Which lines of the entries below include "about"? List them all.

★ ★ ★ ★ ★

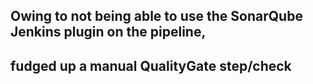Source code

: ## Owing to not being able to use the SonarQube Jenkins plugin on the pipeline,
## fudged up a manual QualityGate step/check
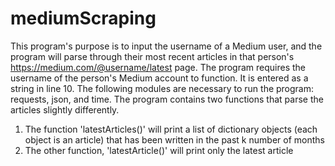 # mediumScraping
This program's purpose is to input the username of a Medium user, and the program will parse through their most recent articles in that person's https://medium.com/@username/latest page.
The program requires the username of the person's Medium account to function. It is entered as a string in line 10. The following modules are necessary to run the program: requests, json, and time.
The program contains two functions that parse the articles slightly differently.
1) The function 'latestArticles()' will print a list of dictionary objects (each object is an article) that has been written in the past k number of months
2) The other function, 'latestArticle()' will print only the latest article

★ ★ ★ ★ ★

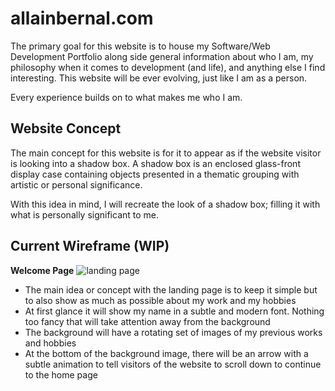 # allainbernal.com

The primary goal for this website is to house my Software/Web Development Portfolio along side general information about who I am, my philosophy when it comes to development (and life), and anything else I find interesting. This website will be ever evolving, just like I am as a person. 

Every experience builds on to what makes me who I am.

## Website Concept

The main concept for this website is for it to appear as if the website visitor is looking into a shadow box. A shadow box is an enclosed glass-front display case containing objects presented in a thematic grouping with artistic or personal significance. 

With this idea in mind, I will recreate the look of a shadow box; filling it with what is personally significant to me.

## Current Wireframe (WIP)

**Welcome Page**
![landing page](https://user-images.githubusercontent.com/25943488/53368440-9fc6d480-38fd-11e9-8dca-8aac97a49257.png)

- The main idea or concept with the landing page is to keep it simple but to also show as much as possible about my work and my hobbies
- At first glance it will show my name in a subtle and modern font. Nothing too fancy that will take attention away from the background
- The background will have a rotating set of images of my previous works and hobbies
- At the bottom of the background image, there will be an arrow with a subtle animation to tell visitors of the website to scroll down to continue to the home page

★ ★ ★ ★ ★

> _Output of the exercise_:
The primary goal for this website is to house my Software/Web Development Portfolio along side general information about who I am, my philosophy when it comes to development (and life), and anything else I find interesting. This website will be ever evolving, just like I am as a person. 
- The main idea or concept with the landing page is to keep it simple but to also show as much as possible about my work and my hobbies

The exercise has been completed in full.